You won't find much in the way of deeply satisfying reflections on the human condition in Pacific Rim, but then again, what child reflects on such things? Del Toro deliberately eschews that type of "sophistication" because that's what the genre requires. That the film failed in drawing a sense of joy and wonder out of me is not his fault, it's mine. It is clear to me now that my original dislike was merely a matter of taste and not a definciency in the movie. The genre sadly doesn't appeal to me in the way it once did, and in that way, perhaps, I'm wholly unqualified to review the film. But, I still remember enough of what watching movies was like when I was young to know my ten year-old self would find Pacific Rim a wonderful movie. He wouldn't be wrong.
- Release DateOctober 15, 2013
3 Comments
Justin, I just finished a review of Jack Ryan and found the same sort of impersonality connected to nuclear warfare. I’m curious though, do you think that’s because we’ve grown immune to the massiveness and really terrifying side of the thing? Or is it really as impersonal as it seems?
Kanaan, interesting question. At the risk of sounding too simplistic, it’s interesting to notice that, for the vast majority of history, war has been fought between individuals who could see each other.
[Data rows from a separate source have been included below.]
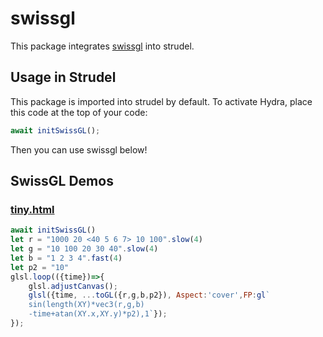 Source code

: # swissgl

This package integrates [swissgl](https://swiss.gl) into strudel.

## Usage in Strudel

This package is imported into strudel by default. To activate Hydra, place this code at the top of your code:

```js
await initSwissGL();
```

Then you can use swissgl below!

## SwissGL Demos

### [tiny.html](https://github.com/google/swissgl/blob/main/tiny.html)

```js
await initSwissGL()
let r = "1000 20 <40 5 6 7> 10 100".slow(4)
let g = "10 100 20 30 40".slow(4)
let b = "1 2 3 4".fast(4)
let p2 = "10"
glsl.loop(({time})=>{
    glsl.adjustCanvas(); 
    glsl({time, ...toGL({r,g,b,p2}), Aspect:'cover',FP:gl`
    sin(length(XY)*vec3(r,g,b)
    -time+atan(XY.x,XY.y)*p2),1`});
});
```
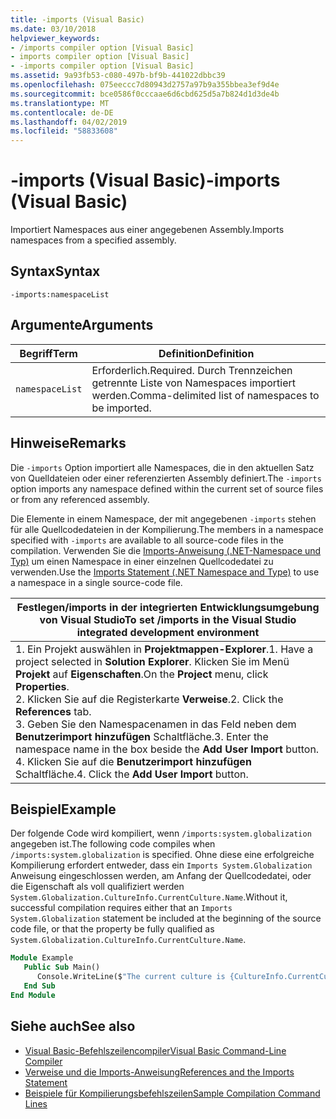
 ```yaml
---
title: -imports (Visual Basic)
ms.date: 03/10/2018
helpviewer_keywords:
- /imports compiler option [Visual Basic]
- imports compiler option [Visual Basic]
- -imports compiler option [Visual Basic]
ms.assetid: 9a93fb53-c080-497b-bf9b-441022dbbc39
ms.openlocfilehash: 075eeccc7d80943d2757a97b9a355bbea3ef9d4e
ms.sourcegitcommit: bce0586f0cccaae6d6cbd625d5a7b824d1d3de4b
ms.translationtype: MT
ms.contentlocale: de-DE
ms.lasthandoff: 04/02/2019
ms.locfileid: "58833608"
---
```

# <a name="-imports-visual-basic"></a><span data-ttu-id="9fce2-102">-imports (Visual Basic)</span><span class="sxs-lookup"><span data-stu-id="9fce2-102">-imports (Visual Basic)</span></span>
<span data-ttu-id="9fce2-103">Importiert Namespaces aus einer angegebenen Assembly.</span><span class="sxs-lookup"><span data-stu-id="9fce2-103">Imports namespaces from a specified assembly.</span></span>  
  
## <a name="syntax"></a><span data-ttu-id="9fce2-104">Syntax</span><span class="sxs-lookup"><span data-stu-id="9fce2-104">Syntax</span></span>  
  
```  
-imports:namespaceList  
```  
  
## <a name="arguments"></a><span data-ttu-id="9fce2-105">Argumente</span><span class="sxs-lookup"><span data-stu-id="9fce2-105">Arguments</span></span>  
  
|<span data-ttu-id="9fce2-106">Begriff</span><span class="sxs-lookup"><span data-stu-id="9fce2-106">Term</span></span>|<span data-ttu-id="9fce2-107">Definition</span><span class="sxs-lookup"><span data-stu-id="9fce2-107">Definition</span></span>|  
|---|---|  
|`namespaceList`|<span data-ttu-id="9fce2-108">Erforderlich.</span><span class="sxs-lookup"><span data-stu-id="9fce2-108">Required.</span></span> <span data-ttu-id="9fce2-109">Durch Trennzeichen getrennte Liste von Namespaces importiert werden.</span><span class="sxs-lookup"><span data-stu-id="9fce2-109">Comma-delimited list of namespaces to be imported.</span></span>|  
  
## <a name="remarks"></a><span data-ttu-id="9fce2-110">Hinweise</span><span class="sxs-lookup"><span data-stu-id="9fce2-110">Remarks</span></span>  
 <span data-ttu-id="9fce2-111">Die `-imports` Option importiert alle Namespaces, die in den aktuellen Satz von Quelldateien oder einer referenzierten Assembly definiert.</span><span class="sxs-lookup"><span data-stu-id="9fce2-111">The `-imports` option imports any namespace defined within the current set of source files or from any referenced assembly.</span></span>  
  
 <span data-ttu-id="9fce2-112">Die Elemente in einem Namespace, der mit angegebenen `-imports` stehen für alle Quellcodedateien in der Kompilierung.</span><span class="sxs-lookup"><span data-stu-id="9fce2-112">The members in a namespace specified with `-imports` are available to all source-code files in the compilation.</span></span> <span data-ttu-id="9fce2-113">Verwenden Sie die [Imports-Anweisung (.NET-Namespace und Typ)](../../../visual-basic/language-reference/statements/imports-statement-net-namespace-and-type.md) um einen Namespace in einer einzelnen Quellcodedatei zu verwenden.</span><span class="sxs-lookup"><span data-stu-id="9fce2-113">Use the [Imports Statement (.NET Namespace and Type)](../../../visual-basic/language-reference/statements/imports-statement-net-namespace-and-type.md) to use a namespace in a single source-code file.</span></span>  
  
|<span data-ttu-id="9fce2-114">Festlegen/imports in der integrierten Entwicklungsumgebung von Visual Studio</span><span class="sxs-lookup"><span data-stu-id="9fce2-114">To set /imports in the Visual Studio integrated development environment</span></span>|  
|---|  
|<span data-ttu-id="9fce2-115">1.  Ein Projekt auswählen in **Projektmappen-Explorer**.</span><span class="sxs-lookup"><span data-stu-id="9fce2-115">1.  Have a project selected in **Solution Explorer**.</span></span> <span data-ttu-id="9fce2-116">Klicken Sie im Menü **Projekt** auf **Eigenschaften**.</span><span class="sxs-lookup"><span data-stu-id="9fce2-116">On the **Project** menu, click **Properties**.</span></span> <br /><span data-ttu-id="9fce2-117">2.  Klicken Sie auf die Registerkarte **Verweise**.</span><span class="sxs-lookup"><span data-stu-id="9fce2-117">2.  Click the **References** tab.</span></span><br /><span data-ttu-id="9fce2-118">3.  Geben Sie den Namespacenamen in das Feld neben dem **Benutzerimport hinzufügen** Schaltfläche.</span><span class="sxs-lookup"><span data-stu-id="9fce2-118">3.  Enter the namespace name in the box beside the **Add User Import** button.</span></span><br /><span data-ttu-id="9fce2-119">4.  Klicken Sie auf die **Benutzerimport hinzufügen** Schaltfläche.</span><span class="sxs-lookup"><span data-stu-id="9fce2-119">4.  Click the **Add User Import** button.</span></span>|  
  
## <a name="example"></a><span data-ttu-id="9fce2-120">Beispiel</span><span class="sxs-lookup"><span data-stu-id="9fce2-120">Example</span></span>  
 <span data-ttu-id="9fce2-121">Der folgende Code wird kompiliert, wenn `/imports:system.globalization` angegeben ist.</span><span class="sxs-lookup"><span data-stu-id="9fce2-121">The following code compiles when `/imports:system.globalization` is specified.</span></span> <span data-ttu-id="9fce2-122">Ohne diese eine erfolgreiche Kompilierung erfordert entweder, dass ein `Imports System.Globalization` Anweisung eingeschlossen werden, am Anfang der Quellcodedatei, oder die Eigenschaft als voll qualifiziert werden `System.Globalization.CultureInfo.CurrentCulture.Name`.</span><span class="sxs-lookup"><span data-stu-id="9fce2-122">Without it, successful compilation requires either that an `Imports System.Globalization` statement be included at the beginning of the source code file, or that the property be fully qualified as `System.Globalization.CultureInfo.CurrentCulture.Name`.</span></span>

```vb
Module Example
   Public Sub Main()
      Console.WriteLine($"The current culture is {CultureInfo.CurrentCulture.Name}")
   End Sub
End Module
```

## <a name="see-also"></a><span data-ttu-id="9fce2-123">Siehe auch</span><span class="sxs-lookup"><span data-stu-id="9fce2-123">See also</span></span>

- [<span data-ttu-id="9fce2-124">Visual Basic-Befehlszeilencompiler</span><span class="sxs-lookup"><span data-stu-id="9fce2-124">Visual Basic Command-Line Compiler</span></span>](../../../visual-basic/reference/command-line-compiler/index.md)
- [<span data-ttu-id="9fce2-125">Verweise und die Imports-Anweisung</span><span class="sxs-lookup"><span data-stu-id="9fce2-125">References and the Imports Statement</span></span>](../../../visual-basic/programming-guide/program-structure/references-and-the-imports-statement.md)
- [<span data-ttu-id="9fce2-126">Beispiele für Kompilierungsbefehlszeilen</span><span class="sxs-lookup"><span data-stu-id="9fce2-126">Sample Compilation Command Lines</span></span>](../../../visual-basic/reference/command-line-compiler/sample-compilation-command-lines.md)
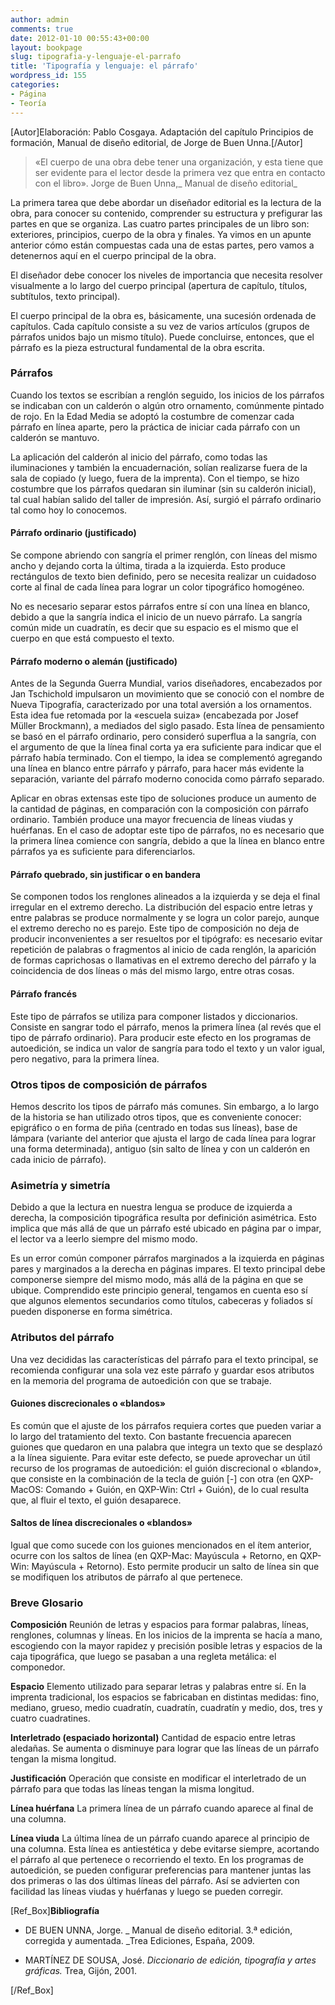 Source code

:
 ```yaml
---
author: admin
comments: true
date: 2012-01-10 00:55:43+00:00
layout: bookpage
slug: tipografia-y-lenguaje-el-parrafo
title: 'Tipografía y lenguaje: el párrafo'
wordpress_id: 155
categories:
- Página
- Teoría
---
```


[Autor]Elaboración: Pablo Cosgaya. Adaptación del capítulo Principios de formación, Manual de diseño editorial, de Jorge de Buen Unna.[/Autor]


> «El cuerpo de una obra debe tener una organización, y esta tiene que ser evidente para el lector desde la primera vez que entra en contacto con el libro». Jorge de Buen Unna,_ Manual de diseño editorial_


La primera tarea que debe abordar un diseñador editorial es la lectura de la obra, para conocer su contenido, comprender su estructura y prefigurar las partes en que se organiza. Las cuatro partes principales de un libro son: exteriores, principios, cuerpo de la obra y finales. Ya vimos en un apunte anterior cómo están compuestas cada una de estas partes, pero vamos a detenernos aquí en el cuerpo principal de la obra.

El diseñador debe conocer los niveles de importancia que necesita resolver visualmente a lo largo del cuerpo principal (apertura de capítulo, títulos, subtítulos, texto principal).

El cuerpo principal de la obra es, básicamente, una sucesión ordenada de capítulos. Cada capítulo consiste a su vez de varios artículos (grupos de párrafos unidos bajo un mismo título). Puede concluirse, entonces, que el párrafo es la pieza estructural fundamental de la obra escrita.


### Párrafos


Cuando los textos se escribían a renglón seguido, los inicios de los párrafos se indicaban con un calderón o algún otro ornamento, comúnmente pintado de rojo. En la Edad Media se adoptó la costumbre de comenzar cada párrafo en línea aparte, pero la práctica de iniciar cada párrafo con un calderón se mantuvo.

La aplicación del calderón al inicio del párrafo, como todas las iluminaciones y también la encuadernación, solían realizarse fuera de la sala de copiado (y luego, fuera de la imprenta). Con el tiempo, se hizo costumbre que los párrafos quedaran sin iluminar (sin su calderón inicial), tal cual habían salido del taller de impresión. Así, surgió el párrafo ordinario tal como hoy lo conocemos.


#### Párrafo ordinario (justificado)


Se compone abriendo con sangría el primer renglón, con líneas del mismo ancho y dejando corta la última, tirada a la izquierda. Esto produce rectángulos de texto bien definido, pero se necesita realizar un cuidadoso corte al final de cada línea para lograr un color tipográfico homogéneo.

No es necesario separar estos párrafos entre sí con una línea en blanco, debido a que la sangría indica el inicio de un nuevo párrafo. La sangría común mide un cuadratín, es decir que su espacio es el mismo que el cuerpo en que está compuesto el texto.


#### Párrafo moderno o alemán (justificado)


Antes de la Segunda Guerra Mundial, varios diseñadores, encabezados por Jan Tschichold impulsaron un movimiento que se conoció con el nombre de Nueva Tipografía, caracterizado por una total aversión a los ornamentos. Esta idea fue retomada por la «escuela suiza» (encabezada por Josef Müller Brockmann), a mediados del siglo pasado. Esta línea de pensamiento se basó en el párrafo ordinario, pero consideró superflua a la sangría, con el argumento de que la línea final corta ya era suficiente para indicar que el párrafo había terminado. Con el tiempo, la idea se complementó agregando una línea en blanco entre párrafo y párrafo, para hacer más evidente la separación, variante del párrafo moderno conocida como párrafo separado.

Aplicar en obras extensas este tipo de soluciones produce un aumento de la cantidad de páginas, en comparación con la composición con párrafo ordinario. También produce una mayor frecuencia de líneas viudas y huérfanas. En el caso de adoptar este tipo de párrafos, no es necesario que la primera línea comience con sangría, debido a que la línea en blanco entre párrafos ya es suficiente para diferenciarlos.


#### Párrafo quebrado, sin justificar o en bandera


Se componen todos los renglones alineados a la izquierda y se deja el final irregular en el extremo derecho. La distribución del espacio entre letras y entre palabras se produce normalmente y se logra un color parejo, aunque el extremo derecho no es parejo. Este tipo de composición no deja de producir inconvenientes a ser resueltos por el tipógrafo: es necesario evitar repetición de palabras o fragmentos al inicio de cada renglón, la aparición de formas caprichosas o llamativas en el extremo derecho del párrafo y la coincidencia de dos líneas o más del mismo largo, entre otras cosas.


#### Párrafo francés


Este tipo de párrafos se utiliza para componer listados y diccionarios. Consiste en sangrar todo el párrafo, menos la primera línea (al revés que el tipo de párrafo ordinario). Para producir este efecto en los programas de autoedición, se indica un valor de sangría para todo el texto y un valor igual, pero negativo, para la primera línea.


### Otros tipos de composición de párrafos


Hemos descrito los tipos de párrafo más comunes. Sin embargo, a lo largo de la historia se han utilizado otros tipos, que es conveniente conocer: epigráfico o en forma de piña (centrado en todas sus líneas), base de lámpara (variante del anterior que ajusta el largo de cada línea para lograr una forma determinada), antiguo (sin salto de línea y con un calderón en cada inicio de párrafo).


### Asimetría y simetría


Debido a que la lectura en nuestra lengua se produce de izquierda a derecha, la composición tipográfica resulta por definición asimétrica. Esto implica que más allá de que un párrafo esté ubicado en página par o impar, el lector va a leerlo siempre del mismo modo.

Es un error común componer párrafos marginados a la izquierda en páginas pares y marginados a la derecha en páginas impares. El texto principal debe componerse siempre del mismo modo, más allá de la página en que se ubique. Comprendido este principio general, tengamos en cuenta eso sí que algunos elementos secundarios como títulos, cabeceras y foliados sí pueden disponerse en forma simétrica.


### Atributos del párrafo


Una vez decididas las características del párrafo para el texto principal, se recomienda configurar una sola vez este párrafo y guardar esos atributos en la memoria del programa de autoedición con que se trabaje.


#### Guiones discrecionales o «blandos»


Es común que el ajuste de los párrafos requiera cortes que pueden variar a lo largo del tratamiento del texto. Con bastante frecuencia aparecen guiones que quedaron en una palabra que integra un texto que se desplazó a la línea siguiente. Para evitar este defecto, se puede aprovechar un útil recurso de los programas de autoedición: el guión discrecional o «blando», que consiste en la combinación de la tecla de guión [-] con otra (en QXP-MacOS: Comando + Guión, en QXP-Win: Ctrl + Guión), de lo cual resulta que, al fluir el texto, el guión desaparece.


#### Saltos de línea discrecionales o «blandos»


Igual que como sucede con los guiones mencionados en el ítem anterior, ocurre con los saltos de línea (en QXP-Mac: Mayúscula + Retorno, en QXP-Win: Mayúscula + Retorno). Esto permite producir un salto de línea sin que se modifiquen los atributos de párrafo al que pertenece.


### Breve Glosario


**Composición**
Reunión de letras y espacios para formar palabras, líneas, renglones, columnas y líneas. En los inicios de la imprenta se hacía a mano, escogiendo con la mayor rapidez y precisión posible letras y espacios de la caja tipográfica, que luego se pasaban a una regleta metálica: el componedor.

**Espacio**
Elemento utilizado para separar letras y palabras entre sí. En la imprenta tradicional, los espacios se fabricaban en distintas medidas: fino, mediano, grueso, medio cuadratín, cuadratín, cuadratín y medio, dos, tres y cuatro cuadratines.

**Interletrado (espaciado horizontal)**
Cantidad de espacio entre letras aledañas. Se aumenta o disminuye para lograr que las líneas de un párrafo tengan la misma longitud.

**Justificación**
Operación que consiste en modificar el interletrado de un párrafo para que todas las líneas tengan la misma longitud.

**Línea huérfana**
La primera línea de un párrafo cuando aparece al final de una columna.

**Línea viuda**
La última línea de un párrafo cuando aparece al principio de una columna. Esta línea es antiestética y debe evitarse siempre, acortando el párrafo al que pertenece o recorriendo el texto. En los programas de autoedición, se pueden configurar preferencias para mantener juntas las dos primeras o las dos últimas líneas del párrafo. Así se advierten con facilidad las líneas viudas y huérfanas y luego se pueden corregir.

[Ref_Box]**Bibliografía**



	
  * DE BUEN UNNA, Jorge. _ Manual de diseño editorial. 3.ª edición, corregida y aumentada. _Trea Ediciones, España, 2009.

	
  * MARTÍNEZ DE SOUSA, José. _Diccionario de edición, tipografía y artes gráficas._ Trea, Gijón, 2001.


[/Ref_Box]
The act of killing a fellow human being was necessarily immediate and necessarily personal. Technology, specifically nuclear technology, allows a person the ability to kill not one but millions of other human beings never having seen their faces, and that person can do so from the other side of the world.
What do you think?
It seems Americans are fascinated by the idea of global destruction accomplished in a single act, maybe much the same way we love the idea of ending ” global hunger”. As if we can do such a thing with a massive bomb-like act: giving money. But at the same time I see how, watching footage of Nagasaki or Hiroshima, we’re terrified by the reality of vaporizing people and leaving only a shadow of them against a building. It seems that we’re desensitized to the thing’s reality, as long as it’s big and distant. As soon as characters get involved, we’re not sure what to do. I’m not convinced that nuclear war is impersonal. I completely understand what you’re saying. It’s quite spot on. Maybe I’m just suggesting we’ve been trained by our movies to think of nuclear bombs as impersonal. Your thoughts?